In this section we will give more details on the endpoints /v1/metadata_text and v1/split_text

/v1/metadata_text (POST)

Returns the number of tokens of a text and indicates the part that would be truncated if too long. Note that this endpoint uses the special version of the tokenizer provided by happy_vLLM (more details here). The format of the input is as follows:

{
  "text": "Hey, how are you ?",
  "truncation_side": "left",
  "max_length": 2
}

text: The text we want to analyze
truncation_side: The side of the truncation. This keyword is optional and the default value is the one of the tokenizer which can be obtained for example via the /v1/info endpoint
max_length: The maximal length of the string before the truncation acts.
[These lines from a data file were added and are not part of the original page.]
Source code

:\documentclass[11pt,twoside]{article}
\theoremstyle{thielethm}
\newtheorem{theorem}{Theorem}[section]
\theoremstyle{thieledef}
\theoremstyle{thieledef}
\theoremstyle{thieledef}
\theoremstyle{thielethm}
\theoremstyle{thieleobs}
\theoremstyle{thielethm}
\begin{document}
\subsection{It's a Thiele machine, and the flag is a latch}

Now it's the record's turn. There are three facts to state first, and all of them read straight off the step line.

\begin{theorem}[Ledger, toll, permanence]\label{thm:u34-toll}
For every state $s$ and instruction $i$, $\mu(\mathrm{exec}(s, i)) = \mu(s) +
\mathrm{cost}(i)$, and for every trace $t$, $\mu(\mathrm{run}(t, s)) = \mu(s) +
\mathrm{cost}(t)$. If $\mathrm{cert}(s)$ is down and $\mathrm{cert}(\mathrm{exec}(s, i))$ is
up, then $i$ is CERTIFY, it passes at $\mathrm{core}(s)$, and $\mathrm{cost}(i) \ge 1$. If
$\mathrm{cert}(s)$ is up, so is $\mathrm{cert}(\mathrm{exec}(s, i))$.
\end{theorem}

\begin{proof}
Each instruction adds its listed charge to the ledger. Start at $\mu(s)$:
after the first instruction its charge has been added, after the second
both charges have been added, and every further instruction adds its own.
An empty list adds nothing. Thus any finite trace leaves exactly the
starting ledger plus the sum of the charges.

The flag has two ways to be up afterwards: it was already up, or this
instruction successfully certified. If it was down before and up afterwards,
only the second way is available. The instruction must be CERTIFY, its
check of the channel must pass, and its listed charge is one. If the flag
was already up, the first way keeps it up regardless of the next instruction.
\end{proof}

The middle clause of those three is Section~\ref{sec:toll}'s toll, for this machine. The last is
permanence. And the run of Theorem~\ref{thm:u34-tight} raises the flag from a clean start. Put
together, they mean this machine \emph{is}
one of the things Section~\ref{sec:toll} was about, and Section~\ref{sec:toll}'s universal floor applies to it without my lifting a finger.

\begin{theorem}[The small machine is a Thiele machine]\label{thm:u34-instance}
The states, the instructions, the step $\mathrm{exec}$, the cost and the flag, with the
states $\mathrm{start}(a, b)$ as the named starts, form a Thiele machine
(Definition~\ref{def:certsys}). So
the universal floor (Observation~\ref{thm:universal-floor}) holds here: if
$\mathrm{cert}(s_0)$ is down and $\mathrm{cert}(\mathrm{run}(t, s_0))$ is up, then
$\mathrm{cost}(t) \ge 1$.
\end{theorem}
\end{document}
This keyword is optional and the default value is the max_model_len of the model which can be obtained for example via the /v1/info endpoint

The format of the output is as follows:

{
  "tokens_nb": 6,
  "truncated_text": "Hey, how are"
}

tokens_nb: The number of tokens in the given text
truncated_text: The part of the text which would be truncated

/v1/split_text (POST)

Splits a text in chunks. You can specify a minimal number of tokens present in each chunk. Each chunk will be delimited by separators you can specify.

The format of the input is as follows:

{
  "text": "Hey, how are you ? I am clearly fine. And you ? Exceptionally good, thanks for asking.",
  "num_tokens_in_chunk": 4,
  "separators": [".", "!", "?", "|", " .", " !", " ?", " |"]
}

text: The text to split
num_tokens_in_chunk: The minimal number of tokens you want in a chunk. The keyword is optional, the default value is 200.
separators: The list of separators which can separate the chunks. Note that they should be corresponding to tokens of the tokenizer. That's why it might be a good practice, depending on the specific tokenizer, to include a space in the separator (such as this : ?). This keyword is optional. The default value is [".", "!", "?", "|", " .", " !", " ?", " |"]
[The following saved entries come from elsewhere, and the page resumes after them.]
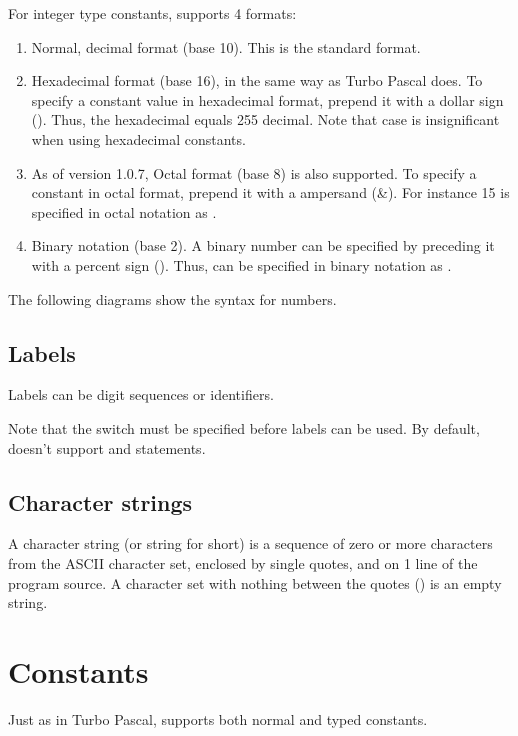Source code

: For integer type constants, \fpc supports 4 formats:
\begin{enumerate}
\item Normal, decimal format (base 10). This is the standard format.
\item Hexadecimal format (base 16), in the same way as Turbo Pascal does.
To specify a constant value in hexadecimal format, prepend it with a dollar
sign (\var{\$}). Thus, the hexadecimal  equals 255 decimal.
Note that case is insignificant when using hexadecimal constants.
\item As of version 1.0.7, Octal format (base 8) is also supported.
To specify a constant in octal format, prepend it with a ampersand (\&).
For instance 15 is specified in octal notation as .
\item Binary notation (base 2). A binary number can be specified
by preceding it with a percent sign (\var{\%}). Thus,  can be
specified in binary notation as .
\end{enumerate}
The following diagrams show the syntax for numbers.


\section{Labels}
Labels can be digit sequences or identifiers.

\begin{remark}
Note that the  switch must be specified before labels can be used.
By default, \fpc doesn't support  and  statements.
\end{remark}

\section{Character strings}
A character string (or string for short) is a sequence of zero or more
characters from the ASCII character set, enclosed by single quotes, and on 1
line of the program source.
A character set with nothing between the quotes () is an empty
string.

\chapter{Constants}
Just as in Turbo Pascal, \fpc supports both normal and typed constants.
The format of the output is as follows:

{
  "split_text": [
    "Hey, how are you ?",
    " I am clearly fine.",
    " And you ? Exceptionaly good, thanks for asking."
  ]
}

split_text: The list of chunks obtained by splitting the text. Note that in this example, in the last chunk, even though " ?" is a separator, it was not split in two since " And you ?" is less than 4 tokens.